WBK_Attorney_QuinnRobert W. Quinn, Wilkinson Barker Knauer, LLP

Debt collectors of loans made or guaranteed by the federal government took another big hit in late April when the U.S. Court of Appeals for the Fourth Circuit invalidated the federal government debt collection exemption to the Telephone Consumer Protection Act of 1991 (47 C.F.R. § 227) (“TCPA”) which otherwise bars auto-dialed and pre-recorded telephone calls to mobile telephones (as well as pre-recorded calls to landline telephones) on First Amendment grounds. American Association of Political Consultants, Inc. v. FCC, No. 18-1588, 4th Cir. (Apr. 24, 2019).

The TCPA exemption for calls “made solely to collect a debt owed to or guaranteed by the United States” was enacted in the Bipartisan Budget Act of 2015.  While the TCPA provisions do not apply to calls made by the federal government, this TCPA exemption, which went into effect in 2016, provided more clarity regarding auto-dialed or pre-recorded collection calls made by financial institutions, debt collectors or other agents of the government pursuing government collection efforts.

In the district court proceeding, plaintiffs had asserted that the statutory exemption constituted an unconstitutional, content-based restriction on free speech in contravention of the First Amendment, and therefore that the entire TCPA should be invalidated.  AAPC v. Sessions, 323 F. Supp. 3d 737 (E.D.N.C. 2018).  Specifically, the plaintiffs had argued that the statutory exemption created a regime that permitted—and thus unconstitutionally favored—a select group of auto-dialed calls to cell phones based upon the content of the calls themselves. Therefore the ban was inconsistent with the purposes of the statute’s underlying prohibition of auto-dialed and pre-recorded calls and was facially unconstitutional.

The district court agreed with plaintiffs’ contention that the restriction was content-based, but ruled that the exemption survived a strict scrutiny analysis finding that the government had a compelling purpose in protecting the well-being, tranquility, and privacy of the individual’s residence and that the exemption did not detract from the statute’s purpose.  Consequently the district court found the exemption lawful and granted the United States’ Motion for Summary Judgment. Id., 323 F. Supp. 3d at 744.

On appeal, the Fourth Circuit affirmed (over the Government’s objection) that the exemption was indeed a content-based restriction and consequently subject to a strict scrutiny analysis.  In applying that analysis, however, the Fourth Circuit found the exemption under-inclusive and struck it down.  Specifically, the court found that the exemption authorized many of the intrusive calls that Congress intended the TCPA to prevent and that the impact of the exemption deviated from the purpose of the ban itself.

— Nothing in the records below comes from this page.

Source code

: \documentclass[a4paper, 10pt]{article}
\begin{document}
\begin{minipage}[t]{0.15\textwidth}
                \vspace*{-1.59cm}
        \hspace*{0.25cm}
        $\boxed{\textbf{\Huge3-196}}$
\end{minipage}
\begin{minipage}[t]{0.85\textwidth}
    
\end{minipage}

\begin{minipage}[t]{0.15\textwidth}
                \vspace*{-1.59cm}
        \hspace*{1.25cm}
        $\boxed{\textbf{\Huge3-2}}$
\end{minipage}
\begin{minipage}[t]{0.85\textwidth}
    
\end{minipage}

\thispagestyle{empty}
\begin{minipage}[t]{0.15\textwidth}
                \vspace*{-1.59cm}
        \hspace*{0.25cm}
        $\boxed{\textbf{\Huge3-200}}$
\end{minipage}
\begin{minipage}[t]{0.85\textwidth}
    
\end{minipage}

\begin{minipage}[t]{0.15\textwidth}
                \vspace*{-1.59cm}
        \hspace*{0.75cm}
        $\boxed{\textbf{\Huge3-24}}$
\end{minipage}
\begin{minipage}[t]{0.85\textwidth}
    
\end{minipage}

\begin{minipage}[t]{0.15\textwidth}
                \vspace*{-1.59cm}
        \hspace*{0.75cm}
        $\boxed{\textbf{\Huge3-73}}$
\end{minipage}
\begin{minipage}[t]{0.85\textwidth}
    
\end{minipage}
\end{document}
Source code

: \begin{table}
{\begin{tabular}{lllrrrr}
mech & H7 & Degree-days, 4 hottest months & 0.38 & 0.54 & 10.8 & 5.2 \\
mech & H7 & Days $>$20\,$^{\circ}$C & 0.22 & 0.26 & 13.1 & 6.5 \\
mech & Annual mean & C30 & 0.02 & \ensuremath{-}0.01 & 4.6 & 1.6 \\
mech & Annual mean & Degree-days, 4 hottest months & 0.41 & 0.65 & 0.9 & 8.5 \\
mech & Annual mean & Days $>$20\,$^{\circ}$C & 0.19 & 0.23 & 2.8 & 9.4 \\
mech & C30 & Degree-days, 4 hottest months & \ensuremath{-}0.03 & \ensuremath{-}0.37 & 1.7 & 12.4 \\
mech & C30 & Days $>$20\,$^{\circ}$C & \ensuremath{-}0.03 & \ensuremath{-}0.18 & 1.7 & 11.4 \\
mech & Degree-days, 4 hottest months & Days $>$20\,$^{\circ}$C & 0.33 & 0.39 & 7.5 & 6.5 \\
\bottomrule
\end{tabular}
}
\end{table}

The court rejected the government’s contention that the ban was narrowly tailored, noting that the government had either guaranteed or was owed nearly 80% of all outstanding student debt, involving 41 million borrowers and over $1 trillion in federal student loans.  The court stated that when those figures were added to other federal government agency owned or guaranteed debt, involving the Departments of Agriculture, Housing and Urban Development and Health and Human Services, “the exemption is not at all ‘narrow’…”.  On that basis, the Fourth Circuit reversed the district court’s holding.

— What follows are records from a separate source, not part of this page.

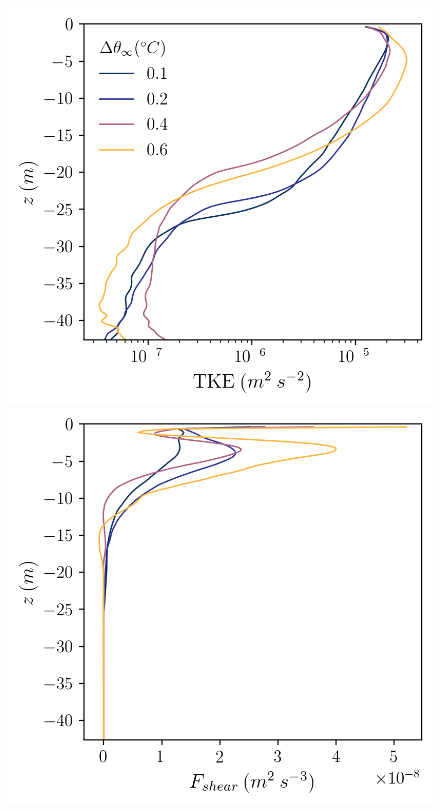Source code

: \documentclass[draft,jgrga]{agutexSI2019}
\begin{document}
\begin{figure}
    \centering
    \begin{minipage}{0.5\textwidth}
        \includegraphics[trim={0 0 0 0},clip, width=\textwidth]{Figures/eres_cmp_dT_43h_tav13h_z_profile.png}
    \end{minipage}%
    \begin{minipage}{0.5\textwidth}
        \includegraphics[trim={0 0 0 0},clip,width=\textwidth]{Figures/Fshear_cmp_dT_43h_tav13h_z_profile.png}    

\end{minipage}
\end{figure}
\end{document}
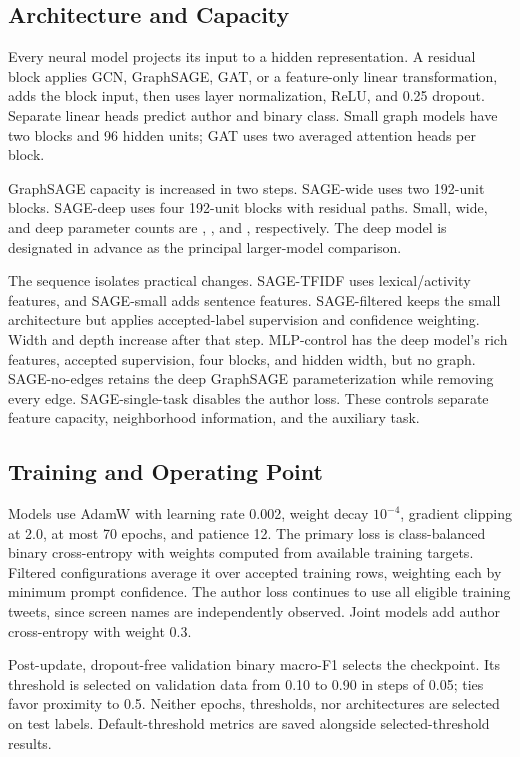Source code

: \documentclass[conference]{IEEEtran}
\begin{document}
\subsection{Architecture and Capacity}
Every neural model projects its input to a hidden representation. A residual block applies GCN, GraphSAGE, GAT, or a feature-only linear transformation, adds the block input, then uses layer normalization, ReLU, and 0.25 dropout. Separate linear heads predict author and binary class. Small graph models have two blocks and 96 hidden units; GAT uses two averaged attention heads per block.

GraphSAGE capacity is increased in two steps. SAGE-wide uses two 192-unit blocks. SAGE-deep uses four 192-unit blocks with residual paths. Small, wide, and deep parameter counts are \SmallParameters{}, \WideParameters{}, and \LargeParameters{}, respectively. The deep model is designated in advance as the principal larger-model comparison.

The sequence isolates practical changes. SAGE-TFIDF uses lexical/activity features, and SAGE-small adds sentence features. SAGE-filtered keeps the small architecture but applies accepted-label supervision and confidence weighting. Width and depth increase after that step. MLP-control has the deep model's rich features, accepted supervision, four blocks, and hidden width, but no graph. SAGE-no-edges retains the deep GraphSAGE parameterization while removing every edge. SAGE-single-task disables the author loss. These controls separate feature capacity, neighborhood information, and the auxiliary task.

\subsection{Training and Operating Point}
Models use AdamW with learning rate 0.002, weight decay $10^{-4}$, gradient clipping at 2.0, at most 70 epochs, and patience 12. The primary loss is class-balanced binary cross-entropy with weights computed from available training targets. Filtered configurations average it over \NumFilteredTrain{} accepted training rows, weighting each by minimum prompt confidence. The author loss continues to use all eligible training tweets, since screen names are independently observed. Joint models add author cross-entropy with weight 0.3.

Post-update, dropout-free validation binary macro-F1 selects the checkpoint. Its threshold is selected on validation data from 0.10 to 0.90 in steps of 0.05; ties favor proximity to 0.5. Neither epochs, thresholds, nor architectures are selected on test labels. Default-threshold metrics are saved alongside selected-threshold results.
\end{document}
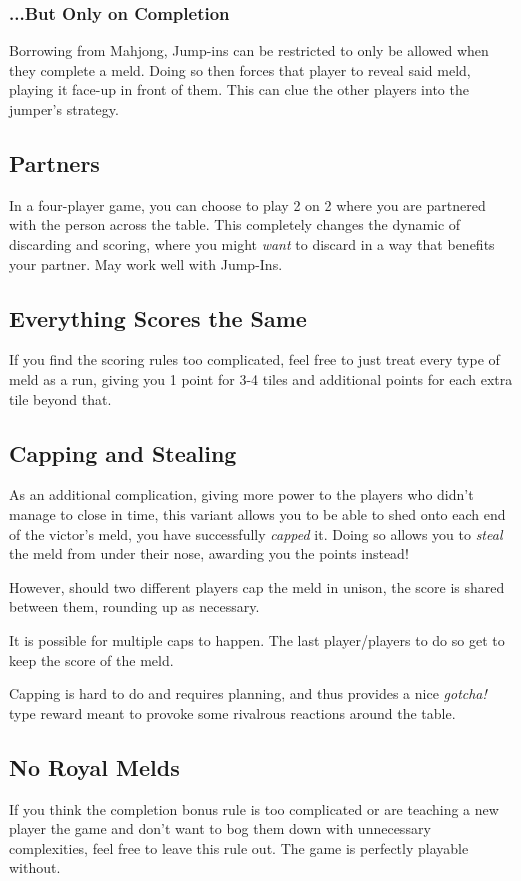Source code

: \subsubsection{...But Only on Completion}\label{sec:jump-in}
Borrowing from Mahjong, Jump-ins can be restricted to only be allowed when they complete a meld. 
Doing so then forces that player to reveal said meld, playing it face-up in front of them. This can clue the other players into the jumper's strategy.

\subsection{Partners}
In a four-player game, you can choose to play 2 on 2 where you are partnered with the person across the table.
This completely changes the dynamic of discarding and scoring, where you might \textit{want} to discard in a way that benefits your partner. May work well with Jump-Ins.

\subsection{Everything Scores the Same}
If you find the scoring rules too complicated, feel free to just treat every type of meld as a run, giving you 1 point for 3-4 tiles and additional points for each extra tile beyond that.

\subsection{Capping and Stealing}
As an additional complication, giving more power to the players who didn't manage to close in time, this variant allows you to be able to shed onto each end of the victor's meld, you have successfully \textit{capped} it. Doing so allows you to \textit{steal} the meld from under their nose, awarding you the points instead!

However, should two different players cap the meld in unison, the score is shared between them, rounding up as necessary.

\note It is possible for multiple caps to happen. The last player/players to do so get to keep the score of the meld.

\aside Capping is hard to do and requires planning, and thus provides a nice \textit{gotcha!} type reward meant to provoke some rivalrous reactions around the table.

\subsection{No Royal Melds}
If you think the completion bonus rule is too complicated or are teaching a new player the game and don't want to bog them down with unnecessary complexities, feel free to leave this rule out.
The game is perfectly playable without.

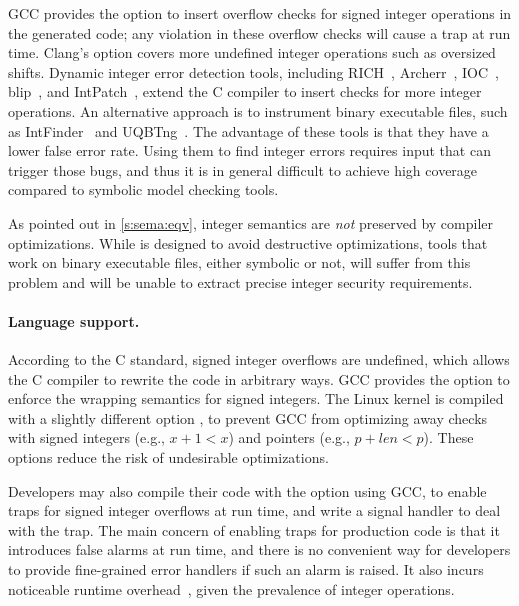 GCC provides the option  to insert overflow checks for
signed integer operations in the generated code; any violation in
these overflow checks will cause a trap at run time.
%
Clang's  option covers more undefined
integer operations such as oversized shifts.
%
Dynamic integer error detection tools,
including
RICH~\cite{brumley:rich},
Archerr~\cite{archerr},
IOC~\cite{ioc},
blip~\cite{blip},
and
IntPatch~\cite{intpatch},
extend the C compiler to insert checks for more integer operations.
%
An alternative approach is to instrument binary executable files,
such as IntFinder~\cite{intfinder} and UQBTng~\cite{uqbtng}.
%
The advantage of these tools is that they have a lower false error rate.
Using them to find integer errors requires input that can trigger
those bugs, and thus it is in general difficult to achieve high
coverage compared to symbolic model checking tools.

As pointed out in \autoref{s:sema:eqv}, integer semantics
are \emph{not} preserved by compiler optimizations.
While \sys is designed to avoid destructive optimizations, tools that
work on binary executable files, either symbolic or not,
will suffer from this problem and will be unable to extract
precise integer security requirements.

\paragraph{Language support.}

According to the C standard, signed integer overflows are undefined,
which allows the C compiler to rewrite the code in arbitrary ways.
GCC provides the option  to enforce the wrapping semantics
for signed integers.  The Linux kernel is compiled with a slightly
different option , to prevent GCC from
optimizing away checks with signed integers (e.g., $x + 1 < x$) and
pointers (e.g., $p + \mathit{len} < p$).  These options reduce the
risk of undesirable optimizations.

Developers may also compile their code with the  option
using GCC, to enable traps for signed integer overflows at run time,
and write a signal handler to deal with the trap.
The main concern of enabling traps for production code
is that it introduces false alarms at run time, and there is no
convenient way for developers to provide fine-grained error handlers
if such an alarm is raised.  It also incurs noticeable runtime
overhead~\cite{ioc}, given the prevalence of integer operations.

As noted above, the Plaintiffs in the case, all politically-affiliated organizations, had argued that by striking down the exemption, the entire TCPA prohibition related to auto-dialed or pre-recorded calls must fall—the ban itself as well as the exceptions.  The Fourth Circuit, however, rejected that contention and merely eliminated the exemption created by the Bipartisan Budget Act of 2015, leaving the balance of the TCPA intact.  So for now, at least in the Fourth Circuit, the TCPA is still in effect, but the exemption for autodialed or prerecorded calls “made solely to collect a debt owed to or guaranteed by the United States” is not.